Of the roughly USD 600 billion governments direct towards agricultural price supports and subsidies each year, only around 3 to 5 percent contributes to incentives that finance positive environmental change and reduce emissions in the food system, said an expert speaking in a session on the sidelines of the recent UN Climate Change Conference in Egypt (COP27).
Until that amount grows to around 30 percent, we are simply maintaining “business-as-usual” food value chains, which produce about a third of planet-warming greenhouse gas emissions worldwide, said Christopher Brett, lead agribusiness specialist at the World Bank and head of the Food Systems, Land Use and Restoration Impact Program (FOLUR), which hosted the session.

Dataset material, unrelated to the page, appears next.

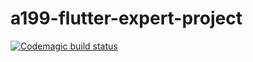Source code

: # a199-flutter-expert-project


[![Codemagic build status](https://api.codemagic.io/apps/6263c997eb4a9a040b003498/<workflow-id>/status_badge.svg)](https://codemagic.io/apps/6263c997eb4a9a040b003498/<workflow-id>/latest_build)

Overhauling the foundations of global food systems to make them more sustainable is a challenge gaining increasing urgency in public discourse. The FOLUR panel highlighted that this can be addressed through means such as public-private cost sharing, encouraging companies to develop collaborative “pre-competitive” relationships, and channeling these efforts toward improving financial incentives for smallholder farmers and small and medium-sized enterprises (SMEs).
Food systems are hobbled by a confluence of variabilities that lead to emissions that are difficult to measure, said panelists at the event, referring to Scope 3 emissions. As defined by the Greenhouse Gas Protocol, Scope 3 emissions are those that have not been produced by a company, organization or other entity itself, but by actors that are not owned or controlled by that company.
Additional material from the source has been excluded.